Cakeday Crawler Information


Go back to the results

About the idea

When I discovered the subreddit /r/cakeday I began to wonder the frequency of cakedays around the year. So I decided to scratch that itch, along with finding a way to nicely visualize it.

About the programming

The description below states information that was relevant to the version of PRAW I was using when I made this project in 2015. Since then, it's undergone some major updating; you can now access the created timestamp of each user's accounts from the API - i.e. urllib2 isn't needed anymore.

Within Python, I used a mix of PRAW (Python-Reddit API Wrapper) and urllib2. Of course, PRAW was used to access Reddit and gather usernames. However I needed urllib2 for the reason Tom Chapin (the creator of redditcakeday.com) explained on his site: each Reddit user has an "about.json" file which contains a variable of the timestamp of when the user created their account.

Since PRAW does not provide the ability to access the information from the file, I needed urllib2 to gather that data.

With the data in hand, I used cal-heatmap, a javascript module used to display calendar heatmap data (which is what sites like GitHub uses to display user's contributions).

One of the features that I really liked about cal-heatmap was the ability to highlight individual days.

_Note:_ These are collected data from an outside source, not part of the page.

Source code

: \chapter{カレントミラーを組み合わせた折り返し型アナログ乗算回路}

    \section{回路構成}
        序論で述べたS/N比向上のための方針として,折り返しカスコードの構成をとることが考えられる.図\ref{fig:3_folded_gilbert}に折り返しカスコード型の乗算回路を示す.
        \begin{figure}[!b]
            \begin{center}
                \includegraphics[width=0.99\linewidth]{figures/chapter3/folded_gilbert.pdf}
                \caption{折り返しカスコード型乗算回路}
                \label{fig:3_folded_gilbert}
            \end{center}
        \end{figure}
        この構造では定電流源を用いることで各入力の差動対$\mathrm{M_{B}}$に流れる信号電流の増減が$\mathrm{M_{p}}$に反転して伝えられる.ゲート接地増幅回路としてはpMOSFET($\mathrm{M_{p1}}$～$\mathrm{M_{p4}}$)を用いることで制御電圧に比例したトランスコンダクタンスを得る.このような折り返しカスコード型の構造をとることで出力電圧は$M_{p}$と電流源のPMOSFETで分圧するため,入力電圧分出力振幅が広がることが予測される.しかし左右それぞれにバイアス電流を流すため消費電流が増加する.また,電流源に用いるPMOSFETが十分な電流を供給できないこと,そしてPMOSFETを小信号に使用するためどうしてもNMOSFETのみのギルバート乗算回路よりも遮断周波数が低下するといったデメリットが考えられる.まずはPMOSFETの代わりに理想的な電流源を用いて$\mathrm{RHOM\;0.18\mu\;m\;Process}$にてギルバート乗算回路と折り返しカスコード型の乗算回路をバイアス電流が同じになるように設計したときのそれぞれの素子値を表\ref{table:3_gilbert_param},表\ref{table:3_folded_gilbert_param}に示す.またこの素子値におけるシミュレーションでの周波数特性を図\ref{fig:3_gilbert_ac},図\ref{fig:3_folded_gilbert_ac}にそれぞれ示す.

However the only way to do that is via javascript code, so I made the filter bar as a bridge between user and code, allowing you to select certain dates.

About the data gathering

Since the source code will do most of the technical explanation, I just wanted to explain a few of the 'how' and 'why' quesions people may ask.

I restricted the users I allowed to one that were at least a week old. Since I was running the crawler non-stop for a few days, I didn't want any bias to new users.

For gathering users, the process was run on a fairly simple loop: I used PRAW's "get_random_subreddit" function to first target a community. I then crawled posts randomally until I got a maximum of 1000 users. Most subreddits tend to have way more than 1000 users, however I wanted to diversify the users I pulled as much as possible.

Between PRAW's limitation on requests within a certain time, the slow process of finding the user's cakeday from each user's json file, and the check to make sure the user wasn't already recorded, it was pulling in about 1 or 2 people per second. My goal was to get 1 million people, but that would have taken about 2.5 weeks of constant running.

I decided to not include the year as a seperating factor due to the fact that I was more focused with the time of year that people joined, rather than a timeline of Reddit itself.

I also wanted to include the leap day (February 29th) in the displayed calendar, so I set the calendar to display 2016's year. Due to the rarity of the day, I had expected to see a large amount of people signing up that day, however there was unfortunately only a minimal amount of people.